Smith explained that the term “bootleggers and Baptists” originated during alcohol Prohibition in the 1920s, when “you had bootleggers and Baptists with aligned interests” even if they did not realize it.

Baptists, he explained, proclaimed “Down with legalized distribution of alcohol!” because they saw drinking as morally detrimental.

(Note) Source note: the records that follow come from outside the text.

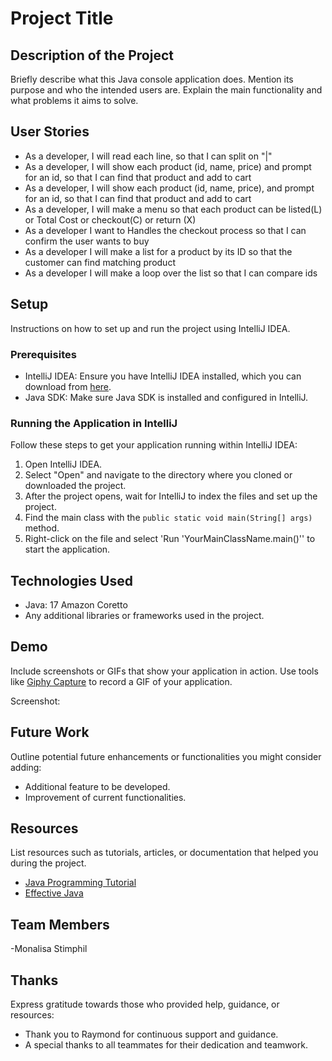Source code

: # Project Title

## Description of the Project

Briefly describe what this Java console application does. Mention its purpose and who the intended users are. Explain the main functionality and what problems it aims to solve.

## User Stories
- As a developer, I will read each line, so that I can split on "|"
- As a developer, I will show each product (id, name, price) and prompt for an id, so that I can find that product and add to cart
- As a developer, I will show each product (id, name, price), and prompt for an id, so that I can find that product and add to cart
- As a developer, I will make a menu so that each product can be listed(L) or Total Cost or checkout(C) or return (X)
- As a developer I want to Handles the checkout process so that I can confirm the user wants to buy
- As a developer I will make a list for a product by its ID so that the customer can find matching product
- As a developer I will make a loop over the list so that I can compare ids


## Setup

Instructions on how to set up and run the project using IntelliJ IDEA.

### Prerequisites

- IntelliJ IDEA: Ensure you have IntelliJ IDEA installed, which you can download from [here](https://www.jetbrains.com/idea/download/).
- Java SDK: Make sure Java SDK is installed and configured in IntelliJ.

### Running the Application in IntelliJ

Follow these steps to get your application running within IntelliJ IDEA:

1. Open IntelliJ IDEA.
2. Select "Open" and navigate to the directory where you cloned or downloaded the project.
3. After the project opens, wait for IntelliJ to index the files and set up the project.
4. Find the main class with the `public static void main(String[] args)` method.
5. Right-click on the file and select 'Run 'YourMainClassName.main()'' to start the application.

## Technologies Used

- Java: 17 Amazon Coretto
- Any additional libraries or frameworks used in the project.

## Demo

Include screenshots or GIFs that show your application in action. Use tools like [Giphy Capture](https://giphy.com/apps/giphycapture) to record a GIF of your application.

Screenshot: 

## Future Work

Outline potential future enhancements or functionalities you might consider adding:

- Additional feature to be developed.
- Improvement of current functionalities.

## Resources

List resources such as tutorials, articles, or documentation that helped you during the project.

- [Java Programming Tutorial](https://www.example.com)
- [Effective Java](https://www.example.com)

## Team Members

-Monalisa Stimphil

## Thanks

Express gratitude towards those who provided help, guidance, or resources:

- Thank you to Raymond for continuous support and guidance.
- A special thanks to all teammates for their dedication and teamwork.
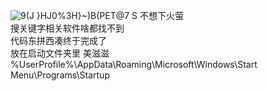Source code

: 
![9(J }HJ0%3H}~)B(PET@7 S](https://user-images.githubusercontent.com/65208747/152699134-be6e779f-aff9-4d8b-ba39-bbc376c10b34.png)
不想下火萤  
搜关键字相关软件啥都找不到  
代码东拼西凑终于完成了  
放在启动文件夹里 美滋滋  
%UserProfile%\AppData\Roaming\Microsoft\Windows\Start Menu\Programs\Startup
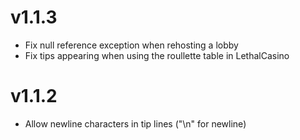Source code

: # v1.1.3

- Fix null reference exception when rehosting a lobby
- Fix tips appearing when using the roullette table in LethalCasino

# v1.1.2

- Allow newline characters in tip lines ("\n" for newline)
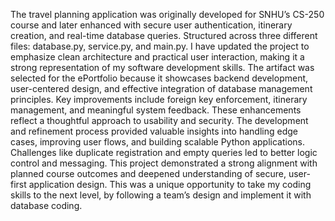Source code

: The travel planning application was originally developed for SNHU’s CS-250 course and later enhanced with secure user authentication, itinerary creation, and real-time database queries. Structured across three different files: database.py, service.py, and main.py. I have updated the project to emphasize clean architecture and practical user interaction, making it a strong representation of my software development skills.
The artifact was selected for the ePortfolio because it showcases backend development, user-centered design, and effective integration of database management principles. Key improvements include foreign key enforcement, itinerary management, and meaningful system feedback. These enhancements reflect a thoughtful approach to usability and security.
The development and refinement process provided valuable insights into handling edge cases, improving user flows, and building scalable Python applications. Challenges like duplicate registration and empty queries led to better logic control and messaging. This project demonstrated a strong alignment with planned course outcomes and deepened understanding of secure, user-first application design. This was a unique opportunity to take my coding skills to the next level, by following a team’s design and implement it with database coding.
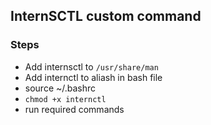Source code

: ## InternSCTL custom command

### Steps

- Add internsctl to `/usr/share/man `
- Add internctl to aliash in bash file
- source ~/.bashrc
- `chmod +x internctl`
- run required commands
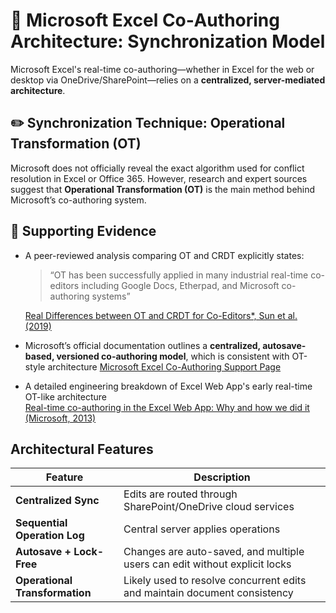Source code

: # 🧩 Microsoft Excel Co‑Authoring Architecture: Synchronization Model

Microsoft Excel's real-time co-authoring—whether in Excel for the web or desktop via OneDrive/SharePoint—relies on a **centralized, server-mediated architecture**.

## ✏️ Synchronization Technique: **Operational Transformation (OT)**

Microsoft does not officially reveal the exact algorithm used for conflict resolution in Excel or Office 365. However, research and expert sources suggest that **Operational Transformation (OT)** is the main method behind Microsoft’s co-authoring system.

## 🧪 Supporting Evidence

* A peer-reviewed analysis comparing OT and CRDT explicitly states:

  > “OT has been successfully applied in many industrial real-time co-editors including Google Docs, Etherpad, and Microsoft co-authoring systems”

  [Real Differences between OT and CRDT for Co-Editors*, Sun et al. (2019)](https://arxiv.org/abs/1810.02137)

* Microsoft’s official documentation outlines a **centralized, autosave-based, versioned co-authoring model**, which is consistent with OT-style architecture
[Microsoft Excel Co-Authoring Support Page](https://support.microsoft.com/en-us/office/collaborate-on-excel-workbooks-at-the-same-time-with-co-authoring-7152aa8b-b791-414c-a3bb-3024e46fb104)

* A detailed engineering breakdown of Excel Web App's early real-time OT-like architecture  
  [Real-time co-authoring in the Excel Web App: Why and how we did it (Microsoft, 2013)](https://www.microsoft.com/en-us/microsoft-365/blog/2013/11/19/real-time-co-authoring-in-the-excel-web-app-why-and-how-we-did-it/)

## Architectural Features

| Feature                        | Description                                                                |
| ------------------------------ | -------------------------------------------------------------------------- |
| **Centralized Sync**           | Edits are routed through SharePoint/OneDrive cloud services                |
| **Sequential Operation Log**   | Central server applies operations                          |
| **Autosave + Lock-Free**       | Changes are auto-saved, and multiple users can edit without explicit locks |
| **Operational Transformation** | Likely used to resolve concurrent edits and maintain document consistency  |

Bootleggers, too, proclaimed “Down with legalized distribution of alcohol!” because Prohibition raised the price of illegal liquor and fed more profits to the bootleggers.

“It was a boon to the bootleggers,” Smith explained, “and the Baptists were kind of oblivious to that situation.”

Broadening the concept to include other kinds of regulations, Smith said, “what we see today in our modern political economy [are] many, many manifestations of the same kinds of strange bedfellows.”

More and more, he said, “we're seeing that those bedfellows are recognizing one another and coming together to form even more powerful would-be bootlegger/Baptist coalitions.”

There is also a relationship between “bootleggers and Baptists” and “crony capitalism,” when government grants preferential treatment to certain, well-connected businesses.

Smith said that, in the book “we call it 'bootlegger/Baptist' capitalism instead of crony capitalism.”
Read the whole thing here.





Thursday, December 04, 2014

Shaft: Richard Roundtree at the Virginia Film Festival

Richard Roundtree at UVA
After a screening of the 1971 Gordon Parks film, Shaft, at the 2014 Virginia Film Festival, actor Richard Roundtree (who created the role of detective John Shaft) was interviewed by University of Virginia historian John Mason, who also fielded questions for Roundtree from the audience.

Although Roundtree is rightly associated with Shaft -- he also starred in the sequels Shaft's Big Score and Shaft in Africa, as well as a TV series of the same name -- his TV credits include Roots, A Different World, Fresh Prince of Bel Air, and Desperate Housewives, while his film roles have included turns in Earthquake, Killpoint, Se7en (with Brad Pitt and Morgan Freeman), and Young Warriors, among others.

For those unfamiliar with the film -- which has been unfairly included as part of the 1970s' "Blaxploitation" genre -- one of the synopses on IMDB explains:
Private detective John Shaft is hired by Harlem mobster Bumpy Jonas to find his kidnapped daughter. Bumpy has no idea who might have taken her but isn't as forthcoming as he could be about his situation. When his first lead peters out - he thought it might be Black power advocates who took the girl - he acts on information from NYPD Lt. Vic Androzzi that outside mobsters are in town and might be trying to take over various illegal businesses in Harlem.
This conversation took place in UVA's Culbreth Theater on the opening night of this year's Virginia Film Festival, coincident with the November 6 world premiere of Big Stone Gap at the Paramount Theater downtown. 

The screening and ensuing discussion also coincided with an exhibition of Gordon Parks photographs at the University of Virginia's Fralin Museum of Art, which Mason and Roundtree viewed earlier in the day.


Roundtree talked about making the film in a wintry New York, the value of the film's music score (by Isaac Hayes, who won an Academy Award for the theme song), and advice for young actors getting their start in show business.

Sadly, my camera's battery died about five minutes before the discussion ended, but the bulk of it is preserved in this 35 minute video clip.